Liveness vs. readiness vs. health: the three checks
Liveness (is the process alive?) can be a TCP connection check. Readiness (can it serve traffic?) requires a semantic check — is the connection pool initialized, are dependencies reachable? Health (is it performing well?) requires metrics — is p99 latency under SLA? Kubernetes separates liveness and readiness probes for exactly this reason: a deadlocked container passes TCP liveness but fails readiness. Use all three or you'll restart containers that are merely slow rather than broken.

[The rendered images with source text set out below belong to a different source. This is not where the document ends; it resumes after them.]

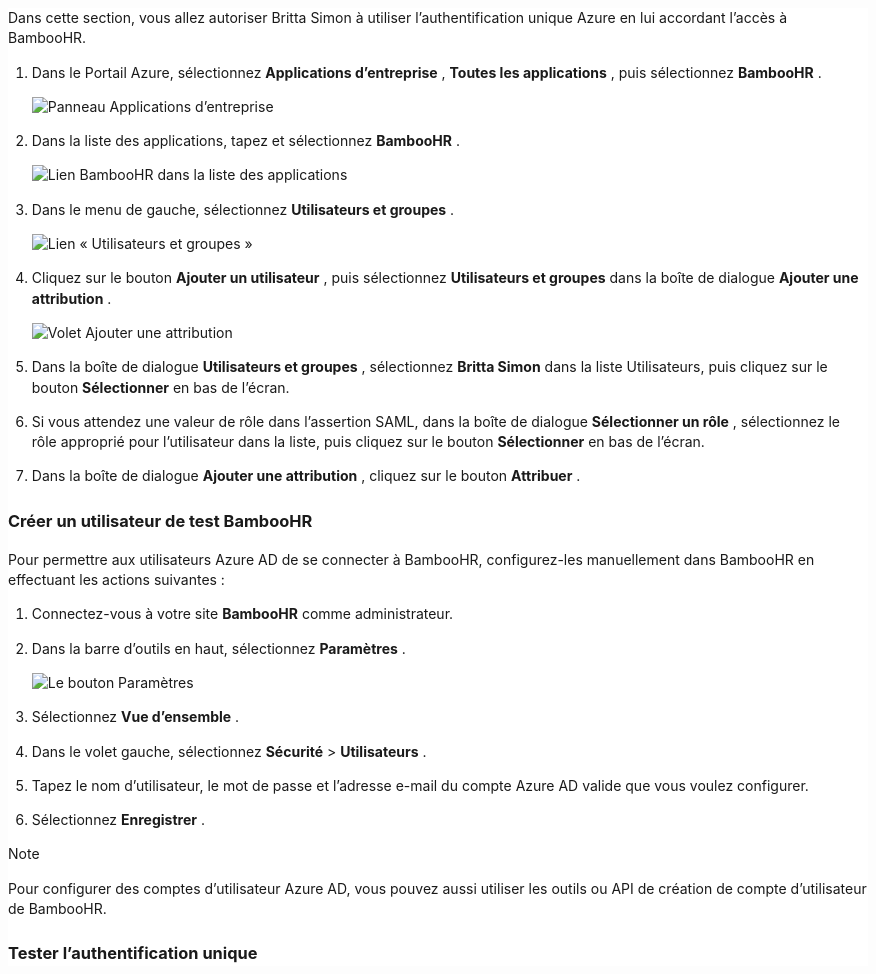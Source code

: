 Dans cette section, vous allez autoriser Britta Simon à utiliser l’authentification unique Azure en lui accordant l’accès à BambooHR.

1. Dans le Portail Azure, sélectionnez **Applications d’entreprise** , **Toutes les applications** , puis sélectionnez **BambooHR** .

    ![Panneau Applications d’entreprise](common/enterprise-applications.png)

2. Dans la liste des applications, tapez et sélectionnez **BambooHR** .

    ![Lien BambooHR dans la liste des applications](common/all-applications.png)

3. Dans le menu de gauche, sélectionnez **Utilisateurs et groupes** .

    ![Lien « Utilisateurs et groupes »](common/users-groups-blade.png)

4. Cliquez sur le bouton **Ajouter un utilisateur** , puis sélectionnez **Utilisateurs et groupes** dans la boîte de dialogue **Ajouter une attribution** .

    ![Volet Ajouter une attribution](common/add-assign-user.png)

5. Dans la boîte de dialogue **Utilisateurs et groupes** , sélectionnez **Britta Simon** dans la liste Utilisateurs, puis cliquez sur le bouton **Sélectionner** en bas de l’écran.

6. Si vous attendez une valeur de rôle dans l’assertion SAML, dans la boîte de dialogue **Sélectionner un rôle** , sélectionnez le rôle approprié pour l’utilisateur dans la liste, puis cliquez sur le bouton **Sélectionner** en bas de l’écran.

7. Dans la boîte de dialogue **Ajouter une attribution** , cliquez sur le bouton **Attribuer** .

### <a name="create-bamboohr-test-user"></a>Créer un utilisateur de test BambooHR

Pour permettre aux utilisateurs Azure AD de se connecter à BambooHR, configurez-les manuellement dans BambooHR en effectuant les actions suivantes :

1. Connectez-vous à votre site **BambooHR** comme administrateur.

2. Dans la barre d’outils en haut, sélectionnez **Paramètres** .
   
    ![Le bouton Paramètres](./media/bamboo-hr-tutorial/IC796694.png "Paramètre")

3. Sélectionnez **Vue d’ensemble** .

4. Dans le volet gauche, sélectionnez **Sécurité** > **Utilisateurs** .

5. Tapez le nom d’utilisateur, le mot de passe et l’adresse e-mail du compte Azure AD valide que vous voulez configurer.

6. Sélectionnez **Enregistrer** .
        
>[!NOTE]
>Pour configurer des comptes d’utilisateur Azure AD, vous pouvez aussi utiliser les outils ou API de création de compte d’utilisateur de BambooHR.

### <a name="test-single-sign-on"></a>Tester l’authentification unique 
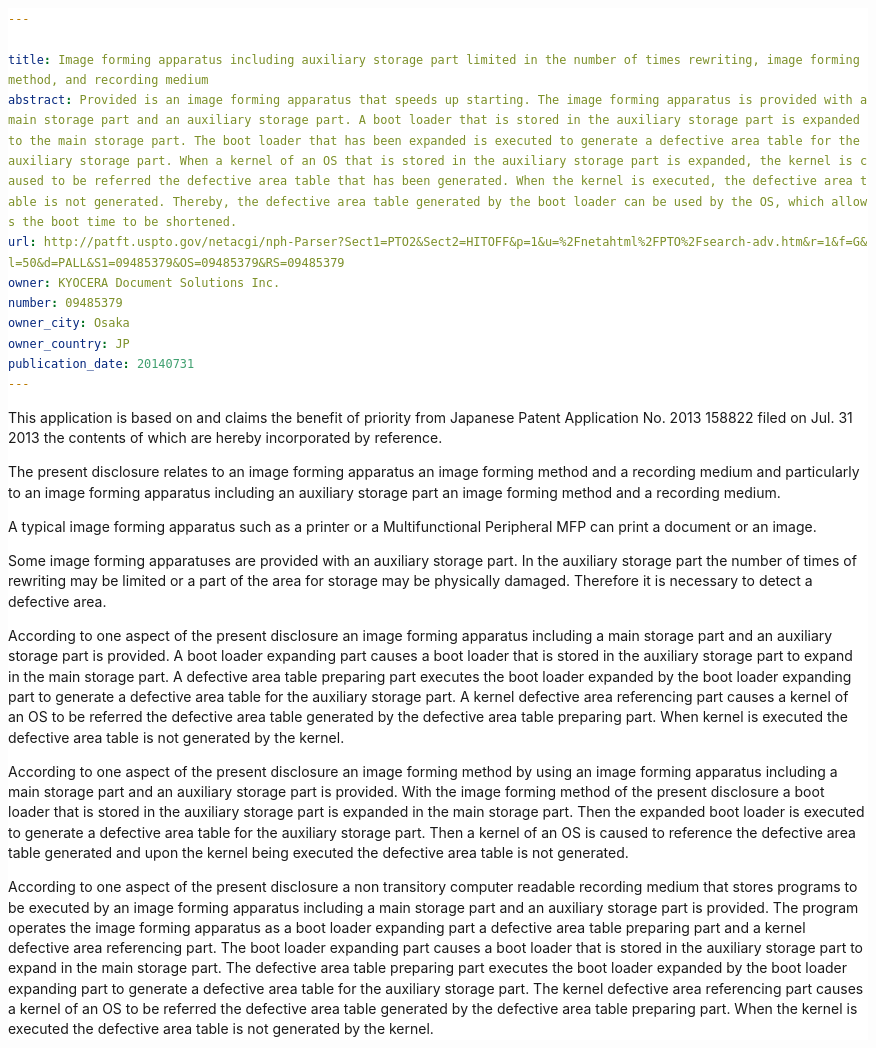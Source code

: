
 ```yaml
---

title: Image forming apparatus including auxiliary storage part limited in the number of times rewriting, image forming method, and recording medium
abstract: Provided is an image forming apparatus that speeds up starting. The image forming apparatus is provided with a main storage part and an auxiliary storage part. A boot loader that is stored in the auxiliary storage part is expanded to the main storage part. The boot loader that has been expanded is executed to generate a defective area table for the auxiliary storage part. When a kernel of an OS that is stored in the auxiliary storage part is expanded, the kernel is caused to be referred the defective area table that has been generated. When the kernel is executed, the defective area table is not generated. Thereby, the defective area table generated by the boot loader can be used by the OS, which allows the boot time to be shortened.
url: http://patft.uspto.gov/netacgi/nph-Parser?Sect1=PTO2&Sect2=HITOFF&p=1&u=%2Fnetahtml%2FPTO%2Fsearch-adv.htm&r=1&f=G&l=50&d=PALL&S1=09485379&OS=09485379&RS=09485379
owner: KYOCERA Document Solutions Inc.
number: 09485379
owner_city: Osaka
owner_country: JP
publication_date: 20140731
---
```

This application is based on and claims the benefit of priority from Japanese Patent Application No. 2013 158822 filed on Jul. 31 2013 the contents of which are hereby incorporated by reference.

The present disclosure relates to an image forming apparatus an image forming method and a recording medium and particularly to an image forming apparatus including an auxiliary storage part an image forming method and a recording medium.

A typical image forming apparatus such as a printer or a Multifunctional Peripheral MFP can print a document or an image.

Some image forming apparatuses are provided with an auxiliary storage part. In the auxiliary storage part the number of times of rewriting may be limited or a part of the area for storage may be physically damaged. Therefore it is necessary to detect a defective area.

According to one aspect of the present disclosure an image forming apparatus including a main storage part and an auxiliary storage part is provided. A boot loader expanding part causes a boot loader that is stored in the auxiliary storage part to expand in the main storage part. A defective area table preparing part executes the boot loader expanded by the boot loader expanding part to generate a defective area table for the auxiliary storage part. A kernel defective area referencing part causes a kernel of an OS to be referred the defective area table generated by the defective area table preparing part. When kernel is executed the defective area table is not generated by the kernel.

According to one aspect of the present disclosure an image forming method by using an image forming apparatus including a main storage part and an auxiliary storage part is provided. With the image forming method of the present disclosure a boot loader that is stored in the auxiliary storage part is expanded in the main storage part. Then the expanded boot loader is executed to generate a defective area table for the auxiliary storage part. Then a kernel of an OS is caused to reference the defective area table generated and upon the kernel being executed the defective area table is not generated.

According to one aspect of the present disclosure a non transitory computer readable recording medium that stores programs to be executed by an image forming apparatus including a main storage part and an auxiliary storage part is provided. The program operates the image forming apparatus as a boot loader expanding part a defective area table preparing part and a kernel defective area referencing part. The boot loader expanding part causes a boot loader that is stored in the auxiliary storage part to expand in the main storage part. The defective area table preparing part executes the boot loader expanded by the boot loader expanding part to generate a defective area table for the auxiliary storage part. The kernel defective area referencing part causes a kernel of an OS to be referred the defective area table generated by the defective area table preparing part. When the kernel is executed the defective area table is not generated by the kernel.
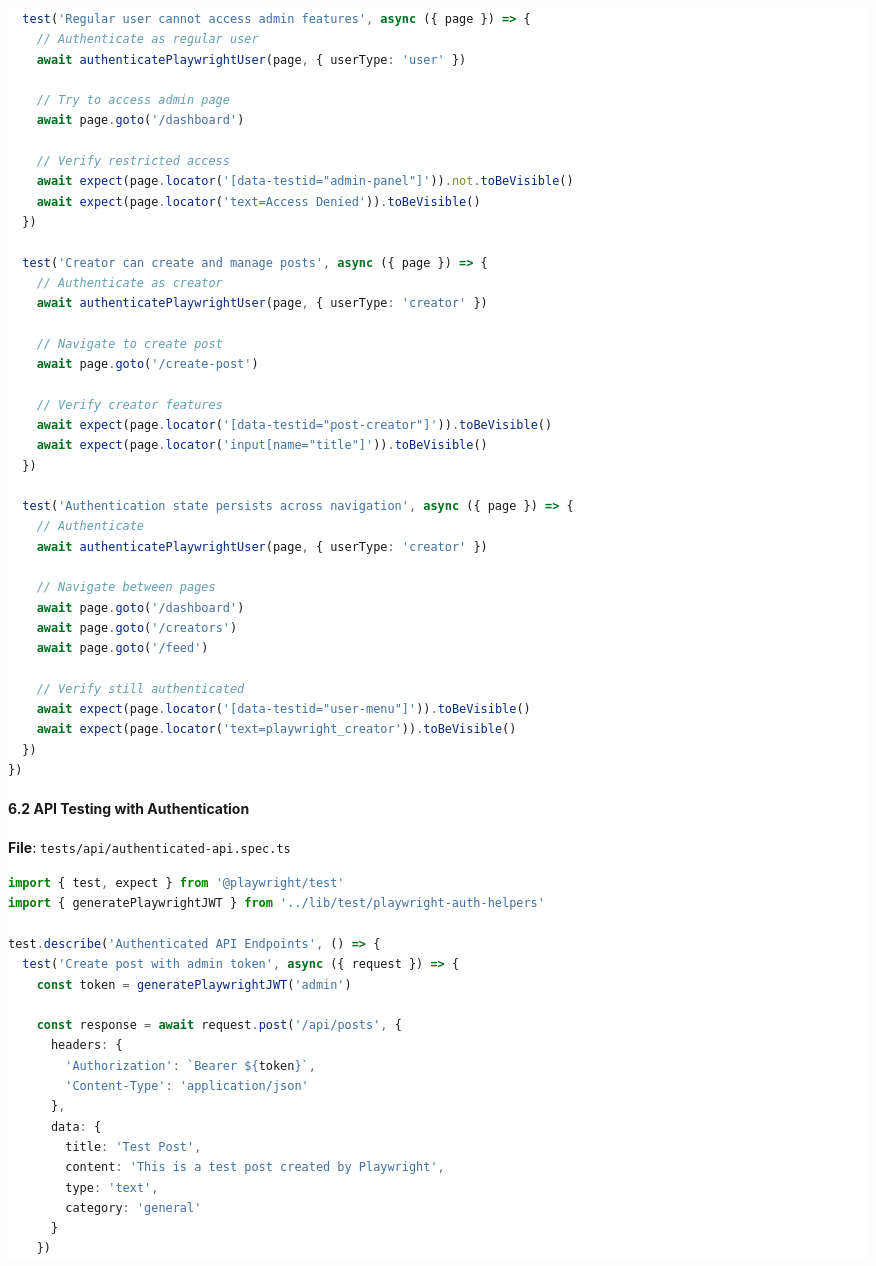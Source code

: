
 ```typescript
  test('Regular user cannot access admin features', async ({ page }) => {
    // Authenticate as regular user
    await authenticatePlaywrightUser(page, { userType: 'user' })
    
    // Try to access admin page
    await page.goto('/dashboard')
    
    // Verify restricted access
    await expect(page.locator('[data-testid="admin-panel"]')).not.toBeVisible()
    await expect(page.locator('text=Access Denied')).toBeVisible()
  })

  test('Creator can create and manage posts', async ({ page }) => {
    // Authenticate as creator
    await authenticatePlaywrightUser(page, { userType: 'creator' })
    
    // Navigate to create post
    await page.goto('/create-post')
    
    // Verify creator features
    await expect(page.locator('[data-testid="post-creator"]')).toBeVisible()
    await expect(page.locator('input[name="title"]')).toBeVisible()
  })

  test('Authentication state persists across navigation', async ({ page }) => {
    // Authenticate
    await authenticatePlaywrightUser(page, { userType: 'creator' })
    
    // Navigate between pages
    await page.goto('/dashboard')
    await page.goto('/creators') 
    await page.goto('/feed')
    
    // Verify still authenticated
    await expect(page.locator('[data-testid="user-menu"]')).toBeVisible()
    await expect(page.locator('text=playwright_creator')).toBeVisible()
  })
})
```

#### 6.2 API Testing with Authentication
**File**: `tests/api/authenticated-api.spec.ts`

```typescript
import { test, expect } from '@playwright/test'
import { generatePlaywrightJWT } from '../lib/test/playwright-auth-helpers'

test.describe('Authenticated API Endpoints', () => {
  test('Create post with admin token', async ({ request }) => {
    const token = generatePlaywrightJWT('admin')
    
    const response = await request.post('/api/posts', {
      headers: {
        'Authorization': `Bearer ${token}`,
        'Content-Type': 'application/json'
      },
      data: {
        title: 'Test Post',
        content: 'This is a test post created by Playwright',
        type: 'text',
        category: 'general'
      }
    })

```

Self-preservation: distinguishing failure from partition
When 50% of your fleet stops heartbeating simultaneously, the right interpretation is usually network partition, not mass failure — evicting all those nodes would cause a larger outage than the partition itself. Netflix Eureka's self-preservation mode stops evictions when the eviction rate exceeds a threshold. This is the right call but requires careful configuration: set the threshold too high and you preserve genuinely dead nodes, creating ghost entries that cause routing failures.
What breaks at scale
Monitor fan-in at 100,000 nodes: a centralized heartbeat receiver processing 100,000 messages/sec becomes a bottleneck — shard the monitoring tier by node range or use gossip. GC pauses cause spurious failures: a JVM with a 5-second stop-the-world GC pause will miss heartbeats and be falsely evicted; either use G1/ZGC with sub-100ms pauses or set heartbeat timeouts larger than your GC worst case. Clock skew in scheduled health checks: if your monitor's clock is behind by 60s and nodes use absolute timestamps in heartbeats, every node looks dead — always use relative elapsed-time for timeout calculations, not wall-clock comparisons.
In production
Netflix Eureka uses a push-based heartbeat (every 30s, 3-missed-beats = eviction) for service discovery, with a self-preservation mode that suppresses evictions when more than 15% of instances go silent simultaneously — correctly interpreting mass heartbeat loss as a network partition rather than individual failures. Kubernetes liveness probes poll each container via HTTP/TCP/exec at configurable intervals and restart containers that fail — this is pull-based from the kubelet. Consul combines gossip (SWIM) for scalable membership with HTTP health checks for application-level liveness. The real operational failure mode is the health check itself becoming a SPOF: a monitor that checks 10,000 nodes sequentially can fall behind and give stale health information.
Common mistakes
- Fixed aggressive timeout (false positives)
- Central monitor as a bottleneck/SPOF
- No hysteresis (flapping)